The small bio-gas power plant will also help in providing employment opportunities for operating the plant and also generating fresh opportunities for the youth of the villages.

To run the plant, the villagers have put aside a chunk of community land on which they would grow fast-growing trees for generating power. Two youth have been trained by the Gujarat-based company that has installed the plant, to run the generation machines.

A committee has been constituted, said Pastor Ritse, to collect monthly charges from households and to maintain the plant. "We are sure this plant will supply electricity to households for at least 10 years, and will raise the standard of living of villagers," he said.

The village has already planned to set up a village lake to attract tourists besides installing streetlights and showers. In the neighbouring Chizami village, the villagers have set up the first-ever "community-owned" 200 kw mini-hydel project in the country costing Rs 2.30 crore, which would supply power to two villages.

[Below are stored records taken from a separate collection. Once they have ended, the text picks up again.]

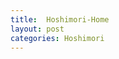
 ```yaml
---
title:  Hoshimori-Home
layout: post
categories: Hoshimori
---
```


<code>
    <link rel="stylesheet" type="text/css" href="https://pto8913.github.io/pto8913/Hoshimoti/css/Hoshimori.css"></link>
    <div class="bg_Home"></div>
</code>
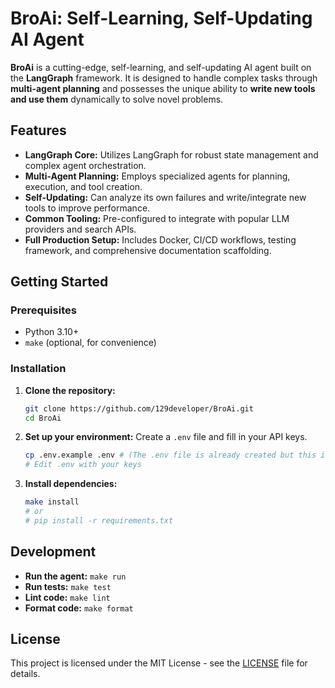 # BroAi: Self-Learning, Self-Updating AI Agent

**BroAi** is a cutting-edge, self-learning, and self-updating AI agent built on the **LangGraph** framework. It is designed to handle complex tasks through **multi-agent planning** and possesses the unique ability to **write new tools and use them** dynamically to solve novel problems.

## Features

*   **LangGraph Core:** Utilizes LangGraph for robust state management and complex agent orchestration.
*   **Multi-Agent Planning:** Employs specialized agents for planning, execution, and tool creation.
*   **Self-Updating:** Can analyze its own failures and write/integrate new tools to improve performance.
*   **Common Tooling:** Pre-configured to integrate with popular LLM providers and search APIs.
*   **Full Production Setup:** Includes Docker, CI/CD workflows, testing framework, and comprehensive documentation scaffolding.

## Getting Started

### Prerequisites

*   Python 3.10+
*   `make` (optional, for convenience)

### Installation

1.  **Clone the repository:**
    ```bash
    git clone https://github.com/129developer/BroAi.git
    cd BroAi
    ```

2.  **Set up your environment:**
    Create a `.env` file and fill in your API keys.
    ```bash
    cp .env.example .env # (The .env file is already created but this is a common practice)
    # Edit .env with your keys
    ```

3.  **Install dependencies:**
    ```bash
    make install
    # or
    # pip install -r requirements.txt
    ```

## Development

*   **Run the agent:** `make run`
*   **Run tests:** `make test`
*   **Lint code:** `make lint`
*   **Format code:** `make format`

## License

This project is licensed under the MIT License - see the [LICENSE](LICENSE) file for details.
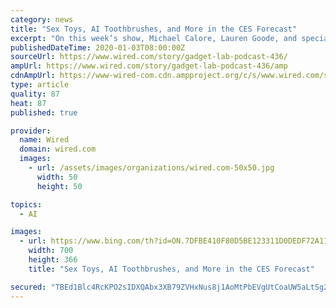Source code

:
 ```yaml
---
category: news
title: "Sex Toys, AI Toothbrushes, and More in the CES Forecast"
excerpt: "On this week’s show, Michael Calore, Lauren Goode, and special guest Tom Simonite run through all the trends we expect to see at CES, from the practical (5G, smartphone tech, autonomous driving features) to the ludicrous (flying cars, AI refrigerators, internet-connected vibrators)."
publishedDateTime: 2020-01-03T08:00:00Z
sourceUrl: https://www.wired.com/story/gadget-lab-podcast-436/
ampUrl: https://www.wired.com/story/gadget-lab-podcast-436/amp
cdnAmpUrl: https://www-wired-com.cdn.ampproject.org/c/s/www.wired.com/story/gadget-lab-podcast-436/amp
type: article
quality: 87
heat: 87
published: true

provider:
  name: Wired
  domain: wired.com
  images:
    - url: /assets/images/organizations/wired.com-50x50.jpg
      width: 50
      height: 50

topics:
  - AI

images:
  - url: https://www.bing.com/th?id=ON.7DFBE410F80D5BE123311D0DEDF72A11
    width: 700
    height: 366
    title: "Sex Toys, AI Toothbrushes, and More in the CES Forecast"

secured: "TBEd1Blc4RcKPO2sIDXQAbx3XB79ZVHxNus8j1AoMtPbEVgUtCoaUW5aLtSg2qp+zjQxv9/cAnnqNJHzQU5qwRB8YTw8YnlIrBvdnBXHfu5cNNFw6itxjgWVsh75gil7G4PMUVSydyNONXCio3z689fY/hqACMb2EIfTkmRFcRY/Im0xKPiMKpqvjJxZdw1tZONfUQhtCDFb5g+cttUNaZ+YrO1eWYdKZnkKT0v1mKXC7co+9lmenUnOUTRgw6p1Jgq+8zkFcBl76XjvM0YhRw==;1F21fa8zkJDCpWss7RuJbw=="
---
```


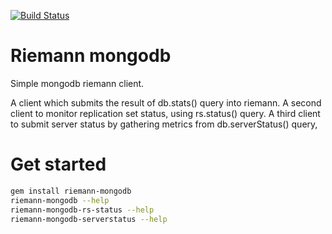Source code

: [![Build Status](https://travis-ci.org/riemann/riemann-mongodb.svg?branch=master)](https://travis-ci.org/riemann/riemann-mongodb)

Riemann mongodb
=============

Simple mongodb riemann client.


A client which submits the result of db.stats() query into riemann.
A second client to monitor replication set status, using rs.status() query.
A third client to submit server status by gathering metrics from db.serverStatus() query,


Get started
==========

``` bash
gem install riemann-mongodb
riemann-mongodb --help
riemann-mongodb-rs-status --help
riemann-mongodb-serverstatus --help
```
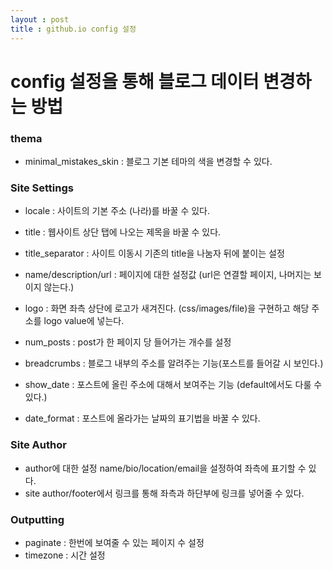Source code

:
 ```yaml
---
layout : post
title : github.io config 설정
---
```


# config 설정을 통해 블로그 데이터 변경하는 방법

### thema

- minimal_mistakes_skin : 블로그 기본 테마의 색을 변경할 수 있다.



### Site Settings

- locale : 사이트의 기본 주소 (나라)를 바꿀 수 있다.

- title : 웹사이트 상단 탭에 나오는 제목을 바꿀 수 있다.

- title_separator : 사이트 이동시 기존의 title을 나눔자 뒤에 붙이는 설정

- name/description/url : 페이지에 대한 설정값 (url은 연결할 페이지, 나머지는 보이지 않는다.)

- logo : 화면 좌측 상단에 로고가 새겨진다. (css/images/file)을 구현하고 해당 주소를 logo value에 넣는다.

- num_posts : post가 한 페이지 당 들어가는 개수를 설정

  

- breadcrumbs : 블로그 내부의 주소를 알려주는 기능(포스트를 들어갈 시 보인다.)

- show_date : 포스트에 올린 주소에 대해서 보여주는 기능 (default에서도 다룰 수 있다.)

- date_format : 포스트에 올라가는 날짜의 표기법을 바꿀 수 있다.

  

### Site Author

- author에 대한 설정 name/bio/location/email을 설정하여 좌측에 표기할 수 있다.
- site author/footer에서 링크를 통해 좌측과 하단부에 링크를 넣어줄 수 있다.



### Outputting

- paginate : 한번에 보여줄 수 있는 페이지 수 설정
- timezone : 시간 설정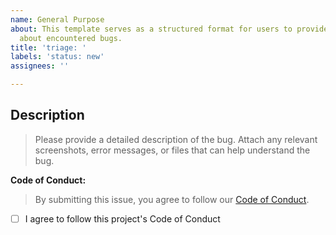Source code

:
 ```yaml
---
name: General Purpose
about: This template serves as a structured format for users to provide detailed information
  about encountered bugs.
title: 'triage: '
labels: 'status: new'
assignees: ''

---
```


<!--Thanks for taking the time to fill out this bug report! -->

## Description
> Please provide a detailed description of the bug. Attach any relevant screenshots, error messages, or files that can help understand the bug.

**Code of Conduct:**
> By submitting this issue, you agree to follow our [Code of Conduct](CODE_OF_CONDUCT.md).

- [ ] I agree to follow this project's Code of Conduct
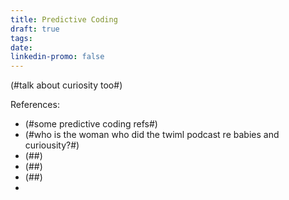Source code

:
 ```yaml
---
title: Predictive Coding
draft: true
tags: 
date: 
linkedin-promo: false
---
```

(#talk about curiosity too#)

References:
- (#some predictive coding refs#)
- (#who is the woman who did the twiml podcast re babies and curiousity?#)
- (##)
- (##)
- (##)
- 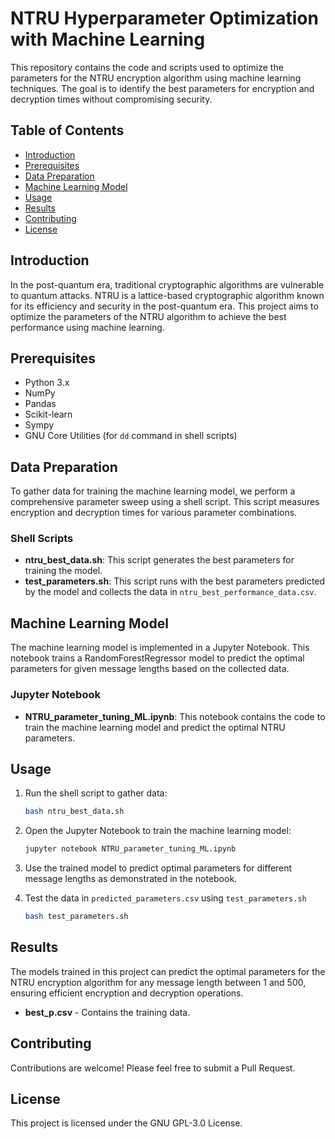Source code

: # NTRU Hyperparameter Optimization with Machine Learning

This repository contains the code and scripts used to optimize the parameters for the NTRU encryption algorithm using machine learning techniques. The goal is to identify the best parameters for encryption and decryption times without compromising security.

## Table of Contents

- [Introduction](#introduction)
- [Prerequisites](#prerequisites)
- [Data Preparation](#data-preparation)
- [Machine Learning Model](#machine-learning-model)
- [Usage](#usage)
- [Results](#results)
- [Contributing](#contributing)
- [License](#license)

## Introduction

In the post-quantum era, traditional cryptographic algorithms are vulnerable to quantum attacks. NTRU is a lattice-based cryptographic algorithm known for its efficiency and security in the post-quantum era. This project aims to optimize the parameters of the NTRU algorithm to achieve the best performance using machine learning.

## Prerequisites

- Python 3.x
- NumPy
- Pandas
- Scikit-learn
- Sympy
- GNU Core Utilities (for `dd` command in shell scripts)

## Data Preparation

To gather data for training the machine learning model, we perform a comprehensive parameter sweep using a shell script. This script measures encryption and decryption times for various parameter combinations.

### Shell Scripts

- **ntru_best_data.sh**: This script generates the best parameters for training the model.
- **test_parameters.sh**: This script runs with the best parameters predicted by the model and collects the data in `ntru_best_performance_data.csv`.

## Machine Learning Model

The machine learning model is implemented in a Jupyter Notebook. This notebook trains a RandomForestRegressor model to predict the optimal parameters for given message lengths based on the collected data.

### Jupyter Notebook

- **NTRU_parameter_tuning_ML.ipynb**: This notebook contains the code to train the machine learning model and predict the optimal NTRU parameters.

## Usage

1. Run the shell script to gather data:
    ```bash
    bash ntru_best_data.sh
    ```

2. Open the Jupyter Notebook to train the machine learning model:
    ```bash
    jupyter notebook NTRU_parameter_tuning_ML.ipynb
    ```

3. Use the trained model to predict optimal parameters for different message lengths as demonstrated in the notebook.

4. Test the data in ```predicted_parameters.csv``` using ```test_parameters.sh```
    ```bash
    bash test_parameters.sh
    ```
## Results

The models trained in this project can predict the optimal parameters for the NTRU encryption algorithm for any message length between 1 and 500, ensuring efficient encryption and decryption operations.

- **best_p.csv** - Contains the training data.

## Contributing

Contributions are welcome! Please feel free to submit a Pull Request.

## License

This project is licensed under the GNU GPL-3.0 License.
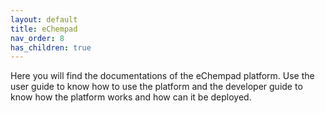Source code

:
 ```yaml
---
layout: default
title: eChempad
nav_order: 8
has_children: true
---
```


Here you will find the documentations of the eChempad platform. Use the user guide to know how to use the platform and
the developer guide to know how the platform works and how can it be deployed.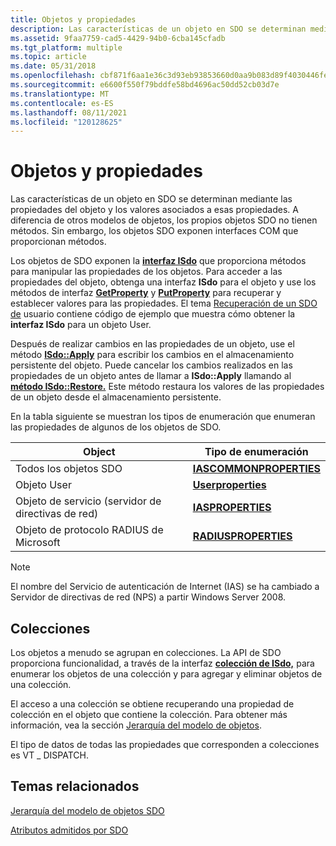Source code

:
 ```yaml
---
title: Objetos y propiedades
description: Las características de un objeto en SDO se determinan mediante las propiedades del objeto y los valores asociados a esas propiedades.
ms.assetid: 9faa7759-cad5-4429-94b0-6cba145cfadb
ms.tgt_platform: multiple
ms.topic: article
ms.date: 05/31/2018
ms.openlocfilehash: cbf871f6aa1e36c3d93eb93853660d0aa9b083d89f4030446fedd8c883530694
ms.sourcegitcommit: e6600f550f79bddfe58bd4696ac50dd52cb03d7e
ms.translationtype: MT
ms.contentlocale: es-ES
ms.lasthandoff: 08/11/2021
ms.locfileid: "120128625"
---
```

# <a name="objects-and-properties"></a>Objetos y propiedades

Las características de un objeto en SDO se determinan mediante las propiedades del objeto y los valores asociados a esas propiedades. A diferencia de otros modelos de objetos, los propios objetos SDO no tienen métodos. Sin embargo, los objetos SDO exponen interfaces COM que proporcionan métodos.

Los objetos de SDO exponen la [**interfaz ISdo**](/windows/desktop/api/sdoias/nn-sdoias-isdo) que proporciona métodos para manipular las propiedades de los objetos. Para acceder a las propiedades del objeto, obtenga una interfaz **ISdo** para el objeto y use los métodos de interfaz [**GetProperty**](/windows/desktop/api/sdoias/nf-sdoias-isdo-getproperty) y [**PutProperty**](/windows/desktop/api/sdoias/nf-sdoias-isdo-putproperty) para recuperar y establecer valores para las propiedades. El tema [Recuperación de un SDO de](/windows/desktop/Nps/sdo-retrieving-a-user-sdo) usuario contiene código de ejemplo que muestra cómo obtener la **interfaz ISdo** para un objeto User.

Después de realizar cambios en las propiedades de un objeto, use el método [**ISdo::Apply**](/windows/desktop/api/sdoias/nf-sdoias-isdo-apply) para escribir los cambios en el almacenamiento persistente del objeto. Puede cancelar los cambios realizados en las propiedades de un objeto antes de llamar a **ISdo::Apply** llamando al [**método ISdo::Restore.**](/windows/desktop/api/sdoias/nf-sdoias-isdo-restore) Este método restaura los valores de las propiedades de un objeto desde el almacenamiento persistente.

En la tabla siguiente se muestran los tipos de enumeración que enumeran las propiedades de algunos de los objetos de SDO.



| Object                                 | Tipo de enumeración                                       |
|----------------------------------------|--------------------------------------------------------|
| Todos los objetos SDO                        | [**IASCOMMONPROPERTIES**](/windows/desktop/api/sdoias/ne-sdoias-iascommonproperties) |
| Objeto User                            | [**Userproperties**](/windows/desktop/api/sdoias/ne-sdoias-userproperties)           |
| Objeto de servicio (servidor de directivas de red) | [**IASPROPERTIES**](/windows/desktop/api/sdoias/ne-sdoias-iasproperties)             |
| Objeto de protocolo RADIUS de Microsoft       | [**RADIUSPROPERTIES**](/windows/desktop/api/sdoias/ne-sdoias-radiusproperties)       |



 

> [!Note]  
> El nombre del Servicio de autenticación de Internet (IAS) se ha cambiado a Servidor de directivas de red (NPS) a partir Windows Server 2008.

 

## <a name="collections"></a>Colecciones

Los objetos a menudo se agrupan en colecciones. La API de SDO proporciona funcionalidad, a través de la interfaz [**colección de ISdo,**](/windows/desktop/api/sdoias/nn-sdoias-isdocollection) para enumerar los objetos de una colección y para agregar y eliminar objetos de una colección.

El acceso a una colección se obtiene recuperando una propiedad de colección en el objeto que contiene la colección. Para obtener más información, vea la sección [Jerarquía del modelo de objetos](/windows/desktop/Nps/sdo-object-model-hierarchy).

El tipo de datos de todas las propiedades que corresponden a colecciones es VT \_ DISPATCH.

## <a name="related-topics"></a>Temas relacionados

<dl> <dt>

[Jerarquía del modelo de objetos SDO](/windows/desktop/Nps/sdo-object-model-hierarchy)
</dt> <dt>

[Atributos admitidos por SDO](/windows/desktop/Nps/sdo-sdo-supported-attributes)
</dt> </dl>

The state government has also agreed to buy surplus power. "We will supply power to all the households at full voltage and in the evening, when it is most required.

Households have already agreed to pay monthly charges in time, and the profit will be re-invested in community programmes," said K.Z. Mero, Chairman, Project Management Committee.

In the insurgency-ridden state, Gokhale began his career as the Deputy Commissioner, Phake. He is credited with forming of village councils and village development boards, that are now undertaking development works like running bus services, education and health programmes.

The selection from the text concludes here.